In Run 1 & 2 LHCb proved itself not only to be a high-precision heavy flavour physics experiment, but it also extended the core physics programme to many different areas such as electroweak physics and fixed-target experiments. This incredible precision led to over 500 papers including breakthroughs such as the first discovery of CP-violation in charm and the first observation of the decay \(B_s^0\to \mu^+\mu^-\), among many others.

In order to reach even higher precision the experiment aims to have taken \(50~\mathrm{fb}^{-1}\) of data by the end of the LHCb Upgrade (including Runs 1, 2, 3 and 4) by increasing the instantaneous luminosity by a factor of five. To be capable of dealing with the higher detector occupancy the experiment will be equipped with an entire new set of tracking detectors with higher granularity and improved radiation tolerance.
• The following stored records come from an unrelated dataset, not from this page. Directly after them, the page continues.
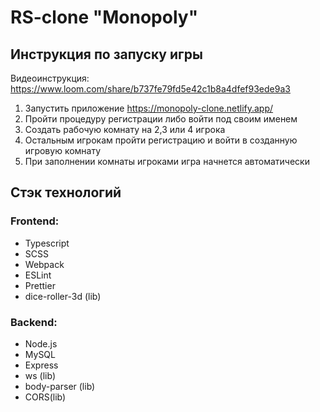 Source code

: # RS-clone "Monopoly"

## Инструкция по запуску игры
Видеоинструкция: https://www.loom.com/share/b737fe79fd5e42c1b8a4dfef93ede9a3
1. Запустить приложение https://monopoly-clone.netlify.app/
2. Пройти процедуру регистрации либо войти под своим именем
3. Создать рабочую комнату на 2,3 или 4 игрока
4. Остальным игрокам пройти регистрацию и войти в созданную игровую комнату
5. При заполнении комнаты игроками игра начнется автоматически

## Стэк технологий
### Frontend:
* Typescript
* SCSS
* Webpack
* ESLint
* Prettier
* dice-roller-3d (lib)

### Backend:
* Node.js
* MySQL
* Express
* ws (lib)
* body-parser (lib)
* CORS(lib)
The data flow of the experiment can be broadly split into "online" and "offline" processing. The former, "online", includes the detector response and readout and the two High Level Trigger (HLT) stages before the data is permanently stored on tape. This is then followed by "offline" processing which accesses the stored data via the Sprucing application, the results of which are then stored to disk and made available to analysts.

One of the most important upgrades in Run 3 has been the removal of LHCb's L0 hardware trigger. As described in the following, this brought significant changes in the data flow of the experiment both for online and offline processing. It also means that the front-end and readout electronics of all sub-detectors had to be replaced, to be able to operate at the bunch crossing rate of \(40~\mathrm{MHz}\), as well as the photodetectors of the RICH1 detector.
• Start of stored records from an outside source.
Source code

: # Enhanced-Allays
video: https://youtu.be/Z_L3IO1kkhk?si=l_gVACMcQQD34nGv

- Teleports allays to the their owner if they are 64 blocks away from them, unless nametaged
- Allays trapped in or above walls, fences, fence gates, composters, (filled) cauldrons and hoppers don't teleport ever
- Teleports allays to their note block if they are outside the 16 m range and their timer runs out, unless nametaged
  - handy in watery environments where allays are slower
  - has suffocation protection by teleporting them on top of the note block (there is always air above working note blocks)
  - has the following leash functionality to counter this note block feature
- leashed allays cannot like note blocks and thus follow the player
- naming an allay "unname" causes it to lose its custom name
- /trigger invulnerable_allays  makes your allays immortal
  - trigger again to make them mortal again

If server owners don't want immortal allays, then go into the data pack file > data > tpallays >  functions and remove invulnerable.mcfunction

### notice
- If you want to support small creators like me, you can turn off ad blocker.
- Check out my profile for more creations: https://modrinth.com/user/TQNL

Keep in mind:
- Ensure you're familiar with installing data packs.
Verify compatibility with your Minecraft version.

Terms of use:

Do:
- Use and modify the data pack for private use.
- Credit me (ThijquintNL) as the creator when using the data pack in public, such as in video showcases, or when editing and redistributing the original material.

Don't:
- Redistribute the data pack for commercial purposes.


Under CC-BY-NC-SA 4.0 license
Upgrade of LHCb's Trigger system

The current trigger layout, as designed in the Computing Model of the Upgrade LHCb experiment technical design report, looks like this: online_dataflow.png

LHCb's trigger system has been fully redesigned by removing the L0 hardware trigger and moving to a fully-software based trigger, a novel choice at the LHC (see: CERN news article). The hardware trigger had a rate limit of 1 MHz, which would have been a limitation with the increase in luminosity. Such a low rate with a hardware trigger could be only achieved by having tight hardware trigger thresholds on relatively crude signatures which is inefficient especially for fully hadronic decay modes.

Due to the type of signatures LHCb selects (decays with distinct topologies, soft ('low' \(p_\mathrm{T}\)) hadrons, etc.), such a rate reduction is best done with a holistic understanding of the events, i.e. reconstructing tracks, vertices and making composite particles within the event. This therefore calls for a software trigger. However, this is no easy task. Removal of the L0 promised to be a large boon for physics, but it required that the full detector readout needs to be capable of operating at the bunch crossing rate \(40~\mathrm{MHz}\), while the first stage of the software trigger (HLT1) must run at the average non-empty bunch crossing rate \(30~\mathrm{MHz}\), a significant computing challenge!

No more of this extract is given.